Which lines below contain "with"? Copy every one of them.

━━ INPUT DATA ━━

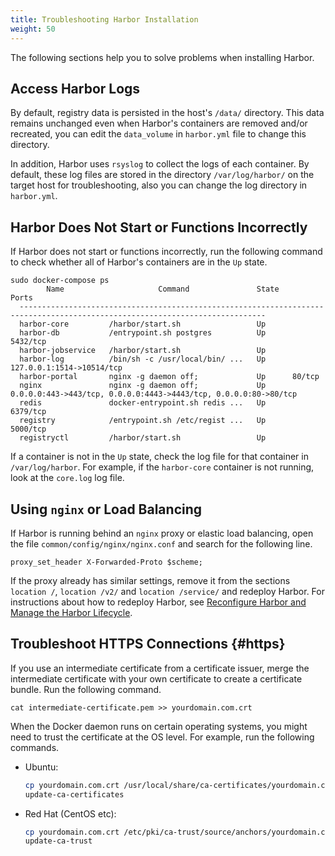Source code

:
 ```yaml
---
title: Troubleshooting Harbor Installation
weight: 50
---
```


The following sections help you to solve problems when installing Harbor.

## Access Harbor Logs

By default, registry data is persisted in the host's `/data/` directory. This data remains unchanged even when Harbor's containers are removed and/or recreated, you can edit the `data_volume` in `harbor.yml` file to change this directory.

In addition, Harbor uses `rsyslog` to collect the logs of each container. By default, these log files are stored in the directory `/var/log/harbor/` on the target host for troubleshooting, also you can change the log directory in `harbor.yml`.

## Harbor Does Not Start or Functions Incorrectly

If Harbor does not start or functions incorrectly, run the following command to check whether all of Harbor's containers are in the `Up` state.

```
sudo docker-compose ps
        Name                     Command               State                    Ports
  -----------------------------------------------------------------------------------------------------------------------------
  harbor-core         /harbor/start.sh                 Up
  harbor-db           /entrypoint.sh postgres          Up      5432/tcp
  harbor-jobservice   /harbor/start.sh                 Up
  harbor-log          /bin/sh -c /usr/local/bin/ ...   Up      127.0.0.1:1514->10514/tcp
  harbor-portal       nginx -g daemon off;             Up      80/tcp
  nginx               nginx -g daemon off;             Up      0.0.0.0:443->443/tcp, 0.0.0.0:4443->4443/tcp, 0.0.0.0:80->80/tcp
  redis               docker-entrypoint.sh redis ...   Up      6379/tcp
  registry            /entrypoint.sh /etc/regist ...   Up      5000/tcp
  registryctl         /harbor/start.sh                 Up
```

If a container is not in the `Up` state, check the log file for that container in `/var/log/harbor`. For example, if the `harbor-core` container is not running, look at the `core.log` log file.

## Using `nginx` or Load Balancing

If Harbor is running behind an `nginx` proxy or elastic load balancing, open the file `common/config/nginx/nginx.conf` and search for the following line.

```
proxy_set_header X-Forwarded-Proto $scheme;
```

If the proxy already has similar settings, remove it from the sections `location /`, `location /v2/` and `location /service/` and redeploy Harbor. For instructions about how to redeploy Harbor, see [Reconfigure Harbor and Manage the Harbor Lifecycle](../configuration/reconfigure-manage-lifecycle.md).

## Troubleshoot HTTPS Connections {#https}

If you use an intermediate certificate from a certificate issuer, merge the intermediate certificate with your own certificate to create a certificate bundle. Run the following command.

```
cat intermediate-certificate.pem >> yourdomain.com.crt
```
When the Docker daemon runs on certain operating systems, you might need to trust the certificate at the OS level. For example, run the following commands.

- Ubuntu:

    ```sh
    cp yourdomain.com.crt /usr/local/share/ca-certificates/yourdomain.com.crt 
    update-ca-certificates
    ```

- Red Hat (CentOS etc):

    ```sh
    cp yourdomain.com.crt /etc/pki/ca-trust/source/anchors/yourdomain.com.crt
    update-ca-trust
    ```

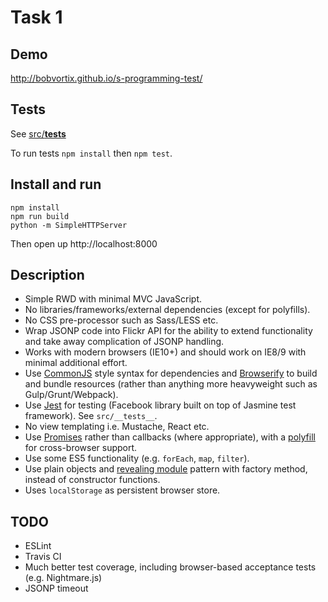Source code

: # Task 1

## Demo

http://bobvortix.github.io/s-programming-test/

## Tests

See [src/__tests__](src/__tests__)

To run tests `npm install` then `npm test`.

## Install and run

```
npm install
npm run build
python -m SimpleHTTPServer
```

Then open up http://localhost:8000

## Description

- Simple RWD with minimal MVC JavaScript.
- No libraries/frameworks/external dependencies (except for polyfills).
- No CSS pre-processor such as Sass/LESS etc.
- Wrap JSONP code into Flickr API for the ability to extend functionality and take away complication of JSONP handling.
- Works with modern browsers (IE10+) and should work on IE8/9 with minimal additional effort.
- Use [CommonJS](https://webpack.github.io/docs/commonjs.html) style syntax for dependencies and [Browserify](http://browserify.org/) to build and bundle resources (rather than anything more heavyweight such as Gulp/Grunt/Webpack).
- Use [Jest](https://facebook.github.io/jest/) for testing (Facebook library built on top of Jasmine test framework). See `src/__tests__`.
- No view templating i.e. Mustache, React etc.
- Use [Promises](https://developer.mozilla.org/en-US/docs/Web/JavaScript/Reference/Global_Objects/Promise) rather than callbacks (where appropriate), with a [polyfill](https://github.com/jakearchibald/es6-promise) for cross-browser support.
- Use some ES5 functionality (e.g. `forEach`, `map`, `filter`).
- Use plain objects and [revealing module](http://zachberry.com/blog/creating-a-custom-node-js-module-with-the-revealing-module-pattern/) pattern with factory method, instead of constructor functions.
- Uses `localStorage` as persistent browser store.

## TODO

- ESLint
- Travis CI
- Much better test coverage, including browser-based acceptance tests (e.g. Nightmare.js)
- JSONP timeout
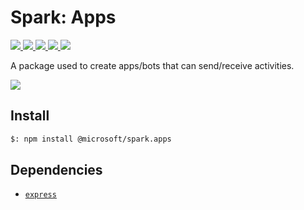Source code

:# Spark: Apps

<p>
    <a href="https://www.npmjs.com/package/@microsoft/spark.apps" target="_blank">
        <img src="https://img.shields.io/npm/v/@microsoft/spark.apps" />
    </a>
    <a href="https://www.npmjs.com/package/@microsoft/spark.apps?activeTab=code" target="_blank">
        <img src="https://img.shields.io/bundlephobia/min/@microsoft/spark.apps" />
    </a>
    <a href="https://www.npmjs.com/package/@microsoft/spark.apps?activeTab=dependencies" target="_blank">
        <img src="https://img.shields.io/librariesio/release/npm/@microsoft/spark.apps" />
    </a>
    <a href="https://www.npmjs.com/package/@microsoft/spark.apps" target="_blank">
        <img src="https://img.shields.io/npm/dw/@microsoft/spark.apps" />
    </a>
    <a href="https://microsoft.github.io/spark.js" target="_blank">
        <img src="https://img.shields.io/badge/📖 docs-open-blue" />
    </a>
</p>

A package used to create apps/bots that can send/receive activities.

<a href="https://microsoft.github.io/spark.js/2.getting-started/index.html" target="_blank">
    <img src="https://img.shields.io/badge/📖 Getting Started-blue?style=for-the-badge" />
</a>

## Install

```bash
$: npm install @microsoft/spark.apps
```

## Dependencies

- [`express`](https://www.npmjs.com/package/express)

━━━

FINISHED EXERCISE:
If you use an intermediate certificate from a certificate issuer, merge the intermediate certificate with your own certificate to create a certificate bundle. Run the following command.
- Simple RWD with minimal MVC JavaScript.
- Works with modern browsers (IE10+) and should work on IE8/9 with minimal additional effort.
- Use [Promises](https://developer.mozilla.org/en-US/docs/Web/JavaScript/Reference/Global_Objects/Promise) rather than callbacks (where appropriate), with a [polyfill](https://github.com/jakearchibald/es6-promise) for cross-browser support.
- Use plain objects and [revealing module](http://zachberry.com/blog/creating-a-custom-node-js-module-with-the-revealing-module-pattern/) pattern with factory method, instead of constructor functions.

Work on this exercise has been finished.